Locomotive service #464 was built in 1903 by the Baldwin Locomotive Works for the Denver & Rio Grande Railroad. In fact, the #464 spent most of its life under the ownership of the Rio Grande. Then, in 1973 Knotts Berry Farm, in Buena Park, California, purchased #464 and used it for one year. Finally, after repairs it re-entered service in July 1995 at the Huckleberry Railroad and has been powering their summer and holiday trains.

The Huckleberry Railroad operates three locomotives, two cabooses, one hopper car and a motor car (Speeder). As a matter of fact, each and every coach, caboose, and car is unique in its origins and history.

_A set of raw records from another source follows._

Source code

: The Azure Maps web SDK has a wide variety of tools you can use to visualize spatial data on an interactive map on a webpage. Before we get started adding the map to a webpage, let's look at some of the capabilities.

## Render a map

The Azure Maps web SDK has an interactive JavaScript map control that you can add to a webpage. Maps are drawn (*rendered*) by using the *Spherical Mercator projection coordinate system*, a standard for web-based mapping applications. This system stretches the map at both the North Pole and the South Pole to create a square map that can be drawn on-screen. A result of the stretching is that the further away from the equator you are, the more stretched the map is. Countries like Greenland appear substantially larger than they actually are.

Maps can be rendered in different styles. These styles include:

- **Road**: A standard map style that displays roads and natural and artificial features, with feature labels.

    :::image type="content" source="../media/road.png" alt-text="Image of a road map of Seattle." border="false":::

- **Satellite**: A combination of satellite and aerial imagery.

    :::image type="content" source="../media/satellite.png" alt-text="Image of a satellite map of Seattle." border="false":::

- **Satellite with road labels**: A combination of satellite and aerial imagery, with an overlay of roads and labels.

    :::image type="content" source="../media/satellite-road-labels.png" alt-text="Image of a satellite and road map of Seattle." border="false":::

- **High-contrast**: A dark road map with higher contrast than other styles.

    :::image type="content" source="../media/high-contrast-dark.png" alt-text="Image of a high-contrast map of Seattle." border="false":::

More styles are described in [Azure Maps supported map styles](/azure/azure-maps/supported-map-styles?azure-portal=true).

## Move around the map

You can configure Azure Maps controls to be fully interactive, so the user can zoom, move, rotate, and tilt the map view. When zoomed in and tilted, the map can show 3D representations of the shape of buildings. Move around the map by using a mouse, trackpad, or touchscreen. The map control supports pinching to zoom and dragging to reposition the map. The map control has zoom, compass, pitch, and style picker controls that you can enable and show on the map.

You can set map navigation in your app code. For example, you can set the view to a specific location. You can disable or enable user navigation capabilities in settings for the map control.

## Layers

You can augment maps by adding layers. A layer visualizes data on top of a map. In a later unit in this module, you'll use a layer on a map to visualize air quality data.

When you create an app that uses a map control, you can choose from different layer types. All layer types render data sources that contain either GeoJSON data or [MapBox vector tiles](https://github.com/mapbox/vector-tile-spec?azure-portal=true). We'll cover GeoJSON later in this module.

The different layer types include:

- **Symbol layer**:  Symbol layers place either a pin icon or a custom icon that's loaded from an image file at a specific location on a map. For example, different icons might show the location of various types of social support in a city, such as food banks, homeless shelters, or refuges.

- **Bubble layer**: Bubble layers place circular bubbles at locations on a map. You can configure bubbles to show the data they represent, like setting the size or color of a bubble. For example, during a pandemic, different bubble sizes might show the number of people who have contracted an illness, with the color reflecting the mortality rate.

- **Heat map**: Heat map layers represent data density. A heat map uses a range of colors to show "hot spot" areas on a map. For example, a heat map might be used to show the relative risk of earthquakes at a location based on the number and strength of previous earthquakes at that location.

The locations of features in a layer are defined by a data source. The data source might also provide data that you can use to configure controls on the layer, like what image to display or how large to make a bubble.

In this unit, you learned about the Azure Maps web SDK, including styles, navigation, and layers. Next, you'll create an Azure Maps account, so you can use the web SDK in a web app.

What you will find at Crossroads Village and Huckleberry Railroad!

The Village Buildings

  • The Wisner Carriage Barn
  • Buzzell House
  • Children’s Animal Farm
  • The Eldridge-Hamner House
  • The Stanley School
  • Dr. Barbour’s Office
  • The Fenton General Store
  • Opera House – The “FLT” on the brickwork is a symbol for the Odd Fellows International fraternal organization. It stands for the organization’s motto, “Friendship, Love and Truth.”
  • Chapel
  • Toy Barn
  • Atlas Grist Mill

In the village, you can experience a day in the life of a bygone era surrounded by authentic and replica buildings and artifacts.

It was a beautiful day to stroll through the village! (check out the slide show of our walk through the village)

This slideshow requires JavaScript.

Skills, Trades and Craftsmen

These include:

  • Tin and Leather Shop
  • Blacksmith Shop
  • Lumber yard
  • Print Shop

Craftsmen with an understanding of the ways of a century ago, bring the village to life. Furthermore, through role-playing, craftsmen give visitors an understanding of the people who lived here, their origins, education, skills, values, religious and social customs, as well as including the many tasks and problems that they encountered in their daily lives.

These are a few of the people we met throughout the day!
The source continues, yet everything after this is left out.